As delivered by Chargé d’Affaires Gary Robbins
to the Permanent Council, Vienna
May 16, 2013
The United States welcomes the release of the 2014 Program Outline and its Compendium of Executive Summaries, and we wish to thank the Secretary General, the fund managers, and their staff members for the submission.
The Program Outline deserves careful consideration. The United States will read it thoroughly, and we look forward to detailed discussions over the next several weeks with fund managers about the most effective ways to address their mandates in 2014. During these discussions, we will be encouraging fund managers to focus activities on areas where they can have the most impact given the priorities of host governments, participating States, and limited budgetary resources.
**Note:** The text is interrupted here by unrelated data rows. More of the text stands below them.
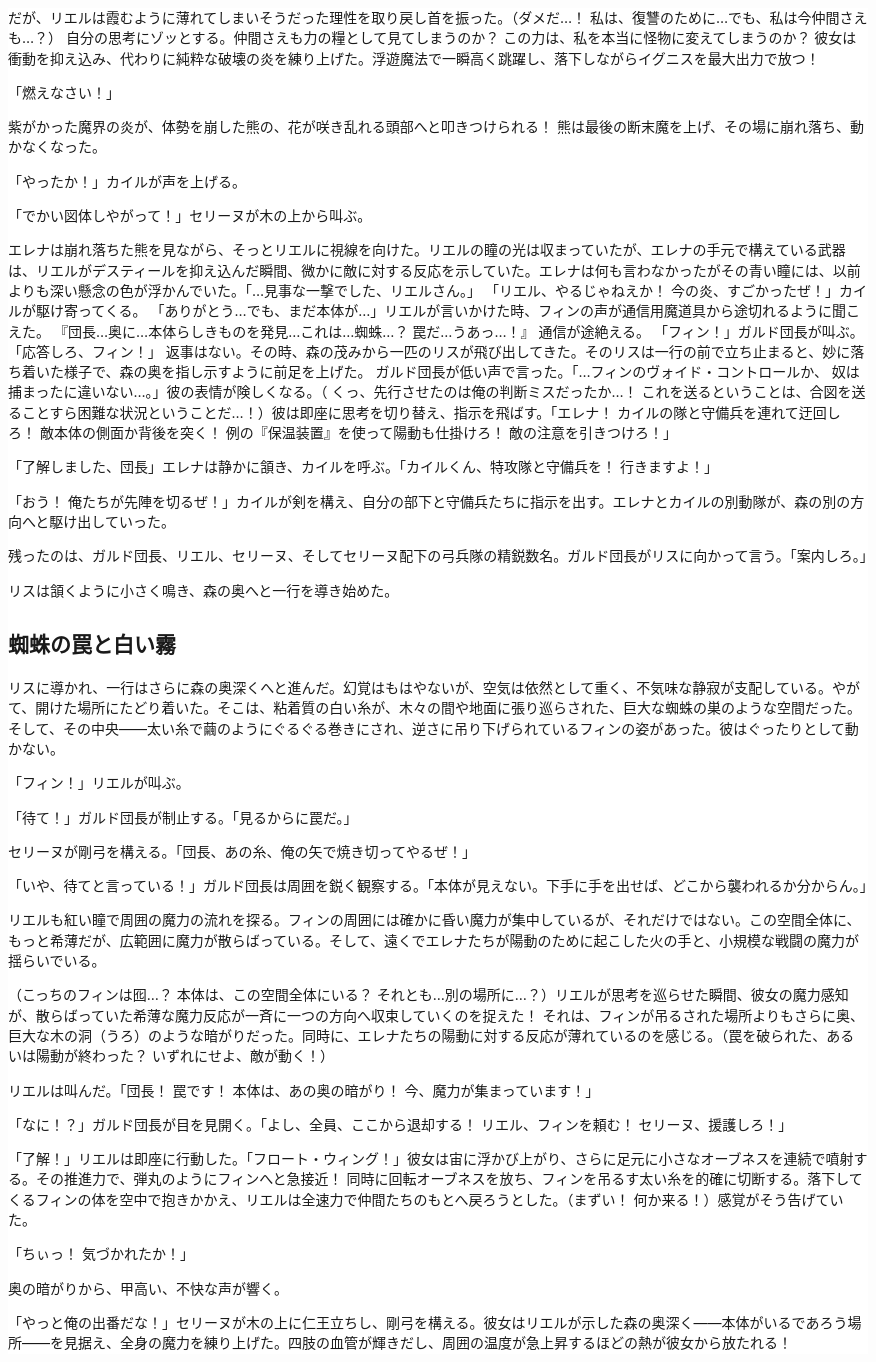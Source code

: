 だが、リエルは霞むように薄れてしまいそうだった理性を取り戻し首を振った。（ダメだ…！ 私は、復讐のために…でも、私は今仲間さえも…？） 自分の思考にゾッとする。仲間さえも力の糧として見てしまうのか？ この力は、私を本当に怪物に変えてしまうのか？ 彼女は衝動を抑え込み、代わりに純粋な破壊の炎を練り上げた。浮遊魔法で一瞬高く跳躍し、落下しながらイグニスを最大出力で放つ！

「燃えなさい！」

紫がかった魔界の炎が、体勢を崩した熊の、花が咲き乱れる頭部へと叩きつけられる！ 熊は最後の断末魔を上げ、その場に崩れ落ち、動かなくなった。

「やったか！」カイルが声を上げる。

「でかい図体しやがって！」セリーヌが木の上から叫ぶ。

エレナは崩れ落ちた熊を見ながら、そっとリエルに視線を向けた。リエルの瞳の光は収まっていたが、エレナの手元で構えている武器は、リエルがデスティールを抑え込んだ瞬間、微かに敵に対する反応を示していた。エレナは何も言わなかったがその青い瞳には、以前よりも深い懸念の色が浮かんでいた。「…見事な一撃でした、リエルさん。」 「リエル、やるじゃねえか！ 今の炎、すごかったぜ！」カイルが駆け寄ってくる。 「ありがとう…でも、まだ本体が…」リエルが言いかけた時、フィンの声が通信用魔道具から途切れるように聞こえた。 『団長…奥に…本体らしきものを発見…これは…蜘蛛…？ 罠だ…うあっ…！』 通信が途絶える。 「フィン！」ガルド団長が叫ぶ。「応答しろ、フィン！」 返事はない。その時、森の茂みから一匹のリスが飛び出してきた。そのリスは一行の前で立ち止まると、妙に落ち着いた様子で、森の奥を指し示すように前足を上げた。 ガルド団長が低い声で言った。「…フィンのヴォイド・コントロールか、 奴は捕まったに違いない…。」彼の表情が険しくなる。（ くっ、先行させたのは俺の判断ミスだったか…！ これを送るということは、合図を送ることすら困難な状況ということだ…！）彼は即座に思考を切り替え、指示を飛ばす。「エレナ！ カイルの隊と守備兵を連れて迂回しろ！ 敵本体の側面か背後を突く！ 例の『保温装置』を使って陽動も仕掛けろ！ 敵の注意を引きつけろ！」

「了解しました、団長」エレナは静かに頷き、カイルを呼ぶ。「カイルくん、特攻隊と守備兵を！ 行きますよ！」

「おう！ 俺たちが先陣を切るぜ！」カイルが剣を構え、自分の部下と守備兵たちに指示を出す。エレナとカイルの別動隊が、森の別の方向へと駆け出していった。

残ったのは、ガルド団長、リエル、セリーヌ、そしてセリーヌ配下の弓兵隊の精鋭数名。ガルド団長がリスに向かって言う。「案内しろ。」

リスは頷くように小さく鳴き、森の奥へと一行を導き始めた。

## **蜘蛛の罠と白い霧**

リスに導かれ、一行はさらに森の奥深くへと進んだ。幻覚はもはやないが、空気は依然として重く、不気味な静寂が支配している。やがて、開けた場所にたどり着いた。そこは、粘着質の白い糸が、木々の間や地面に張り巡らされた、巨大な蜘蛛の巣のような空間だった。そして、その中央——太い糸で繭のようにぐるぐる巻きにされ、逆さに吊り下げられているフィンの姿があった。彼はぐったりとして動かない。

「フィン！」リエルが叫ぶ。

「待て！」ガルド団長が制止する。「見るからに罠だ。」

セリーヌが剛弓を構える。「団長、あの糸、俺の矢で焼き切ってやるぜ！」

「いや、待てと言っている！」ガルド団長は周囲を鋭く観察する。「本体が見えない。下手に手を出せば、どこから襲われるか分からん。」

リエルも紅い瞳で周囲の魔力の流れを探る。フィンの周囲には確かに昏い魔力が集中しているが、それだけではない。この空間全体に、もっと希薄だが、広範囲に魔力が散らばっている。そして、遠くでエレナたちが陽動のために起こした火の手と、小規模な戦闘の魔力が揺らいでいる。

（こっちのフィンは囮…？ 本体は、この空間全体にいる？ それとも…別の場所に…？）リエルが思考を巡らせた瞬間、彼女の魔力感知が、散らばっていた希薄な魔力反応が一斉に一つの方向へ収束していくのを捉えた！ それは、フィンが吊るされた場所よりもさらに奥、巨大な木の洞（うろ）のような暗がりだった。同時に、エレナたちの陽動に対する反応が薄れているのを感じる。（罠を破られた、あるいは陽動が終わった？ いずれにせよ、敵が動く！）

リエルは叫んだ。「団長！ 罠です！ 本体は、あの奥の暗がり！ 今、魔力が集まっています！」

「なに！？」ガルド団長が目を見開く。「よし、全員、ここから退却する！ リエル、フィンを頼む！ セリーヌ、援護しろ！」

「了解！」リエルは即座に行動した。「フロート・ウィング！」彼女は宙に浮かび上がり、さらに足元に小さなオーブネスを連続で噴射する。その推進力で、弾丸のようにフィンへと急接近！ 同時に回転オーブネスを放ち、フィンを吊るす太い糸を的確に切断する。落下してくるフィンの体を空中で抱きかかえ、リエルは全速力で仲間たちのもとへ戻ろうとした。（まずい！ 何か来る！）感覚がそう告げていた。

「ちぃっ！ 気づかれたか！」

奥の暗がりから、甲高い、不快な声が響く。

「やっと俺の出番だな！」セリーヌが木の上に仁王立ちし、剛弓を構える。彼女はリエルが示した森の奥深く——本体がいるであろう場所——を見据え、全身の魔力を練り上げた。四肢の血管が輝きだし、周囲の温度が急上昇するほどの熱が彼女から放たれる！
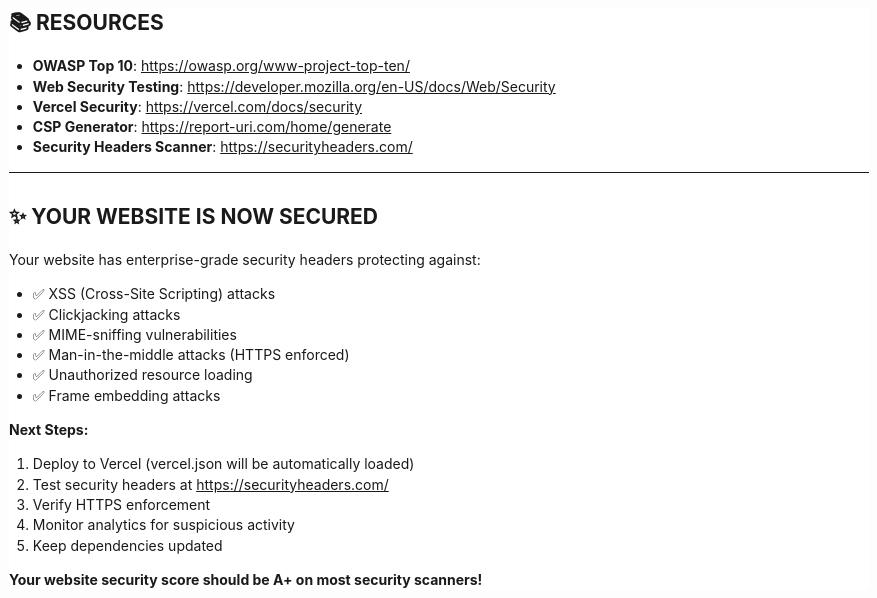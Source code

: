 ## 📚 RESOURCES

- **OWASP Top 10**: https://owasp.org/www-project-top-ten/
- **Web Security Testing**: https://developer.mozilla.org/en-US/docs/Web/Security
- **Vercel Security**: https://vercel.com/docs/security
- **CSP Generator**: https://report-uri.com/home/generate
- **Security Headers Scanner**: https://securityheaders.com/

---

## ✨ YOUR WEBSITE IS NOW SECURED

Your website has enterprise-grade security headers protecting against:
- ✅ XSS (Cross-Site Scripting) attacks
- ✅ Clickjacking attacks
- ✅ MIME-sniffing vulnerabilities
- ✅ Man-in-the-middle attacks (HTTPS enforced)
- ✅ Unauthorized resource loading
- ✅ Frame embedding attacks

**Next Steps:**
1. Deploy to Vercel (vercel.json will be automatically loaded)
2. Test security headers at https://securityheaders.com/
3. Verify HTTPS enforcement
4. Monitor analytics for suspicious activity
5. Keep dependencies updated

**Your website security score should be A+ on most security scanners!**
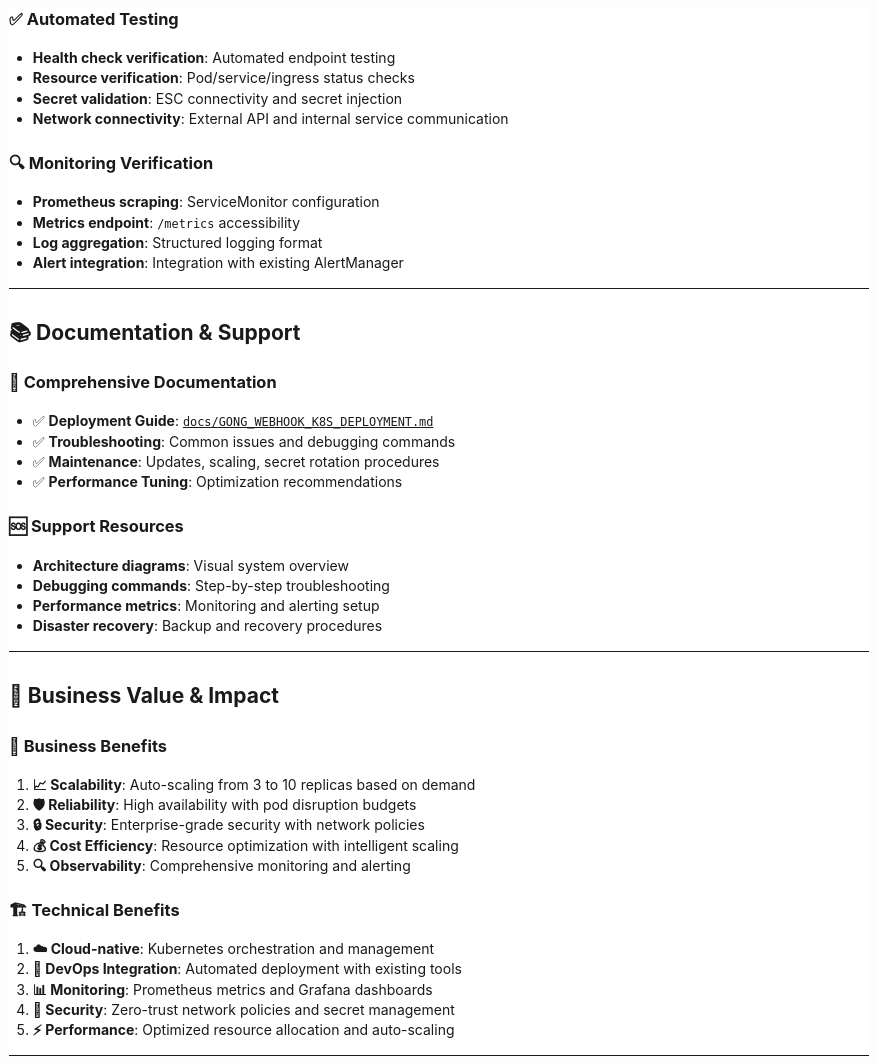 ### ✅ **Automated Testing**
- **Health check verification**: Automated endpoint testing
- **Resource verification**: Pod/service/ingress status checks
- **Secret validation**: ESC connectivity and secret injection
- **Network connectivity**: External API and internal service communication

### 🔍 **Monitoring Verification**
- **Prometheus scraping**: ServiceMonitor configuration
- **Metrics endpoint**: `/metrics` accessibility
- **Log aggregation**: Structured logging format
- **Alert integration**: Integration with existing AlertManager

---

## 📚 **Documentation & Support**

### 📖 **Comprehensive Documentation**
- ✅ **Deployment Guide**: [`docs/GONG_WEBHOOK_K8S_DEPLOYMENT.md`](docs/GONG_WEBHOOK_K8S_DEPLOYMENT.md)
- ✅ **Troubleshooting**: Common issues and debugging commands
- ✅ **Maintenance**: Updates, scaling, secret rotation procedures
- ✅ **Performance Tuning**: Optimization recommendations

### 🆘 **Support Resources**
- **Architecture diagrams**: Visual system overview
- **Debugging commands**: Step-by-step troubleshooting
- **Performance metrics**: Monitoring and alerting setup
- **Disaster recovery**: Backup and recovery procedures

---

## 🎯 **Business Value & Impact**

### 💼 **Business Benefits**
1. **📈 Scalability**: Auto-scaling from 3 to 10 replicas based on demand
2. **🛡️ Reliability**: High availability with pod disruption budgets
3. **🔒 Security**: Enterprise-grade security with network policies
4. **💰 Cost Efficiency**: Resource optimization with intelligent scaling
5. **🔍 Observability**: Comprehensive monitoring and alerting

### 🏗️ **Technical Benefits**
1. **☁️ Cloud-native**: Kubernetes orchestration and management
2. **🔄 DevOps Integration**: Automated deployment with existing tools
3. **📊 Monitoring**: Prometheus metrics and Grafana dashboards
4. **🔐 Security**: Zero-trust network policies and secret management
5. **⚡ Performance**: Optimized resource allocation and auto-scaling

---
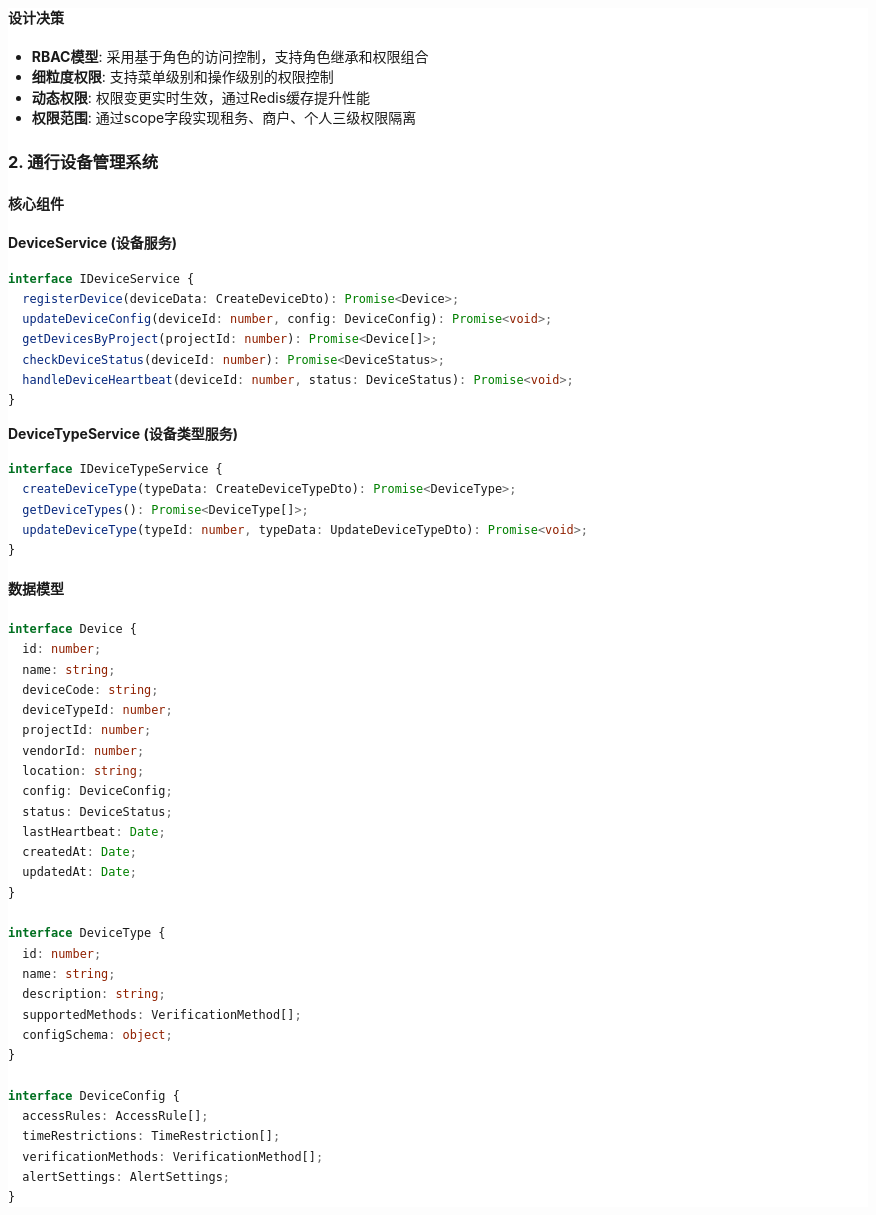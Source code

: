 #### 设计决策

- **RBAC模型**: 采用基于角色的访问控制，支持角色继承和权限组合
- **细粒度权限**: 支持菜单级别和操作级别的权限控制
- **动态权限**: 权限变更实时生效，通过Redis缓存提升性能
- **权限范围**: 通过scope字段实现租务、商户、个人三级权限隔离

### 2. 通行设备管理系统

#### 核心组件

**DeviceService (设备服务)**
```typescript
interface IDeviceService {
  registerDevice(deviceData: CreateDeviceDto): Promise<Device>;
  updateDeviceConfig(deviceId: number, config: DeviceConfig): Promise<void>;
  getDevicesByProject(projectId: number): Promise<Device[]>;
  checkDeviceStatus(deviceId: number): Promise<DeviceStatus>;
  handleDeviceHeartbeat(deviceId: number, status: DeviceStatus): Promise<void>;
}
```

**DeviceTypeService (设备类型服务)**
```typescript
interface IDeviceTypeService {
  createDeviceType(typeData: CreateDeviceTypeDto): Promise<DeviceType>;
  getDeviceTypes(): Promise<DeviceType[]>;
  updateDeviceType(typeId: number, typeData: UpdateDeviceTypeDto): Promise<void>;
}
```

#### 数据模型

```typescript
interface Device {
  id: number;
  name: string;
  deviceCode: string;
  deviceTypeId: number;
  projectId: number;
  vendorId: number;
  location: string;
  config: DeviceConfig;
  status: DeviceStatus;
  lastHeartbeat: Date;
  createdAt: Date;
  updatedAt: Date;
}

interface DeviceType {
  id: number;
  name: string;
  description: string;
  supportedMethods: VerificationMethod[];
  configSchema: object;
}

interface DeviceConfig {
  accessRules: AccessRule[];
  timeRestrictions: TimeRestriction[];
  verificationMethods: VerificationMethod[];
  alertSettings: AlertSettings;
}
```
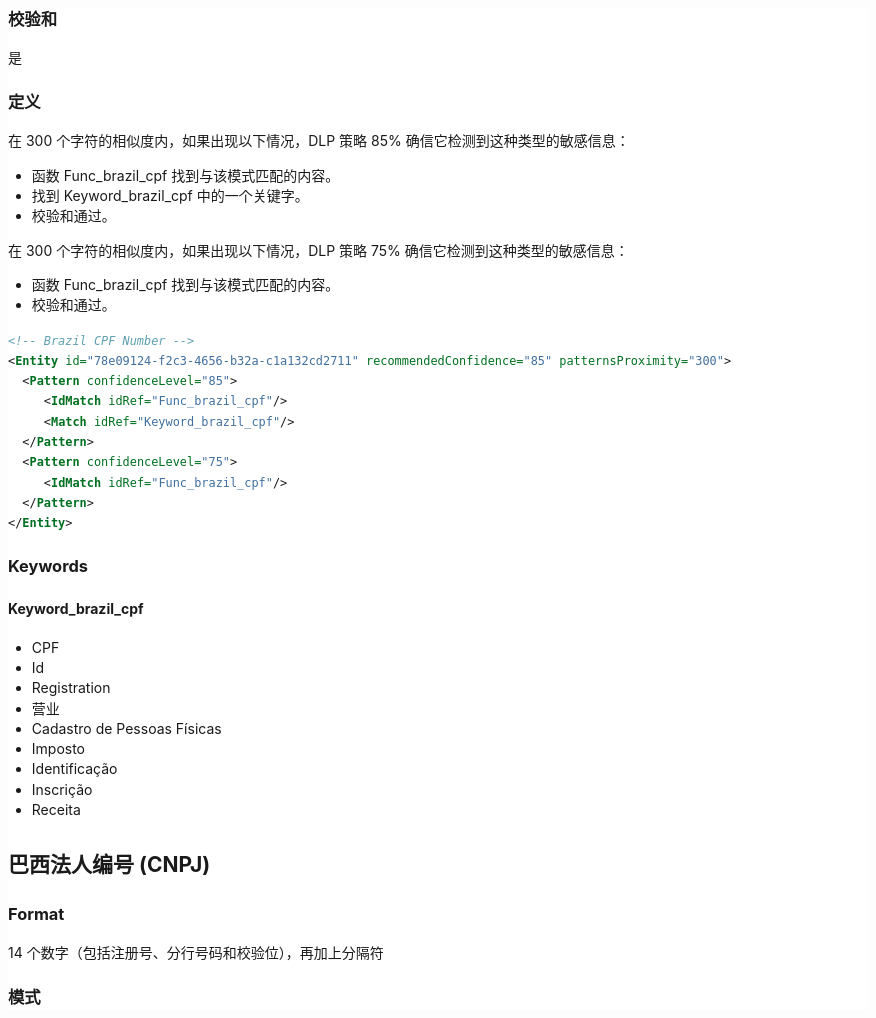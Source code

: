 ### <a name="checksum"></a>校验和

是

### <a name="definition"></a>定义

在 300 个字符的相似度内，如果出现以下情况，DLP 策略 85% 确信它检测到这种类型的敏感信息：
- 函数 Func_brazil_cpf 找到与该模式匹配的内容。
- 找到 Keyword_brazil_cpf 中的一个关键字。
- 校验和通过。

在 300 个字符的相似度内，如果出现以下情况，DLP 策略 75% 确信它检测到这种类型的敏感信息：
- 函数 Func_brazil_cpf 找到与该模式匹配的内容。
- 校验和通过。

```xml
<!-- Brazil CPF Number -->
<Entity id="78e09124-f2c3-4656-b32a-c1a132cd2711" recommendedConfidence="85" patternsProximity="300">
  <Pattern confidenceLevel="85">
     <IdMatch idRef="Func_brazil_cpf"/>
     <Match idRef="Keyword_brazil_cpf"/>
  </Pattern>
  <Pattern confidenceLevel="75">
     <IdMatch idRef="Func_brazil_cpf"/>
  </Pattern>
</Entity>
```

### <a name="keywords"></a>Keywords

#### <a name="keyword_brazil_cpf"></a>Keyword_brazil_cpf

- CPF
- Id
- Registration
- 营业
- Cadastro de Pessoas Físicas 
- Imposto 
- Identificação 
- Inscrição 
- Receita 

   
## <a name="brazil-legal-entity-number-cnpj"></a>巴西法人编号 (CNPJ) 

### <a name="format"></a>Format

14 个数字（包括注册号、分行号码和校验位），再加上分隔符

### <a name="pattern"></a>模式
As we stated earlier this year, we were disappointed that important U.S. priorities were not reflected in the OSCE’s 2013 Unified Budget. We will be reflecting on the shortcomings of the 2013 budget as we discuss the 2014 Program Outline. For example, the institutions’ budgets have been constrained at unacceptably low levels, impeding their abilities to fulfill the tasks given to them by participating States. We saw this last year when ODIHR cancelled election observation missions due to a funding shortfall. We are not willing to see this happen again, and will support additional resources for the institutions so that their budgets can keep pace with inflation and exchange rate fluctuations. We will also support specific requests that will help the institutions meet the demands of participating States for assistance, such as ODIHR’s call for a contingency fund to address unexpected expenses that arise from election observation activities.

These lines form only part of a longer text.